LASCIATI AMARE – Don Marco Lodovici – Prevosto
Cari fratelli e sorelle, in questa domenica la Parola di Dio ci fa riflettere sul miracolo della Risurrezione di Lazzaro.
Data:
21 Marzo 2026


Cari fratelli e sorelle,

in questa domenica la Parola di Dio ci fa riflettere sul miracolo della Risurrezione di Lazzaro.
Al cuore del racconto c’è certamente la potenza di Dio capace di far tornare un uomo in vita, ma ancora di più possiamo leggere l’amore profondo di Gesù per Lazzaro e le sue sorelle.
Gesù decide di tornare in Giudea nonostante i discepoli gli ricordino: “Rabbì, poco fa i Giudei cercavano di lapidarti e tu ci vai di nuovo?”.
Nell’incontro con Marta e Maria e davanti al sepolcro di Lazzaro l’evangelista Giovanni si sofferma sulla commozione profonda di Gesù e sul turbamento interiore che fa dire alla gente: “vedi come lo amava”. Da qui la frase di riferimento per questa settimana: “lasciati amare”.

L’amore di Gesù è un amore così grande che arriva a dare la vita e a donarti la vita.
Ed è fondamentale riflettere su questo per non correre il rischio di ridurre la nostra fede a moralismi o a una serie di cose da fare.
Io non sono Cristiano solo perché vado a Messa, mi confesso, prego e faccio dei gesti di carità ma soprattutto perché ho scoperto che Dio mi ha amato così tanto che nel suo Figlio Gesù ha dato la sua vita per me.
Allora vivo la Messa, i Sacramenti e la preghiera col desiderio di stare con Lui, compio gesti di carità perché capisco che l’amore che ho ricevuto non posso trattenerlo per me, ma diventa un amore che continua a donarsi.

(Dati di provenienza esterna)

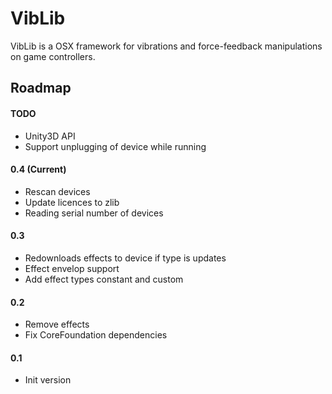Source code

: # VibLib
VibLib is a OSX framework for vibrations and force-feedback manipulations on game controllers.

## Roadmap

#### TODO
* Unity3D API
* Support unplugging of device while running

#### 0.4 (Current)
* Rescan devices
* Update licences to zlib
* Reading serial number of devices

#### 0.3
* Redownloads effects to device if type is updates 
* Effect envelop support
* Add effect types constant and custom

#### 0.2
* Remove effects
* Fix CoreFoundation dependencies

#### 0.1
* Init version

“Lasciati amare” è il vero motore della vita cristiana altrimenti pian piano ci si perde e si diventa persone che vivono il Cristianesimo solo per dovere, per tradizione oppure lo rifiutano.
Mettiamoci davanti a questa pagina di Vangelo anche noi, scegliamo un posto dove collocarci: con i discepoli, nella casa di Betania oppure davanti al sepolcro di Lazzaro tra la folla e pensiamo che quel pianto di Gesù è l’amore per ciascuno di noi e che la sua forza sostiene la nostra vita e i nostri passi: “Io sono la risurrezione e la vita; chi crede in me, anche se muore, vivrà; chiunque vive e crede in me, non morirà in eterno”.

PAPA LEONE XIV° lo ha sintetizzato così: Dio ci ha salvati mostrandosi a noi, offrendosi come nostro compagno, maestro, medico, amico, fino a farsi per noi Pane spezzato nell’Eucaristia.
E per compiere quest’opera si è servito di uno degli strumenti di morte più crudeli che l’uomo abbia mai inventato: la croce.
Per l’amore immenso con cui Dio, abbracciandola per la nostra salvezza, l’ha trasformata da mezzo di morte a strumento di vita, ci ha insegnato che niente può separarci da Lui e che la sua carità è più grande del nostro stesso peccato.
Chiediamo allora, per intercessione di Maria, la Madre presente al Calvario vicino al suo Figlio, che anche in noi si radichi e cresca il suo amore che salva, e che anche noi sappiamo donarci gli uni agli altri, come Lui si è donato tutto a tutti.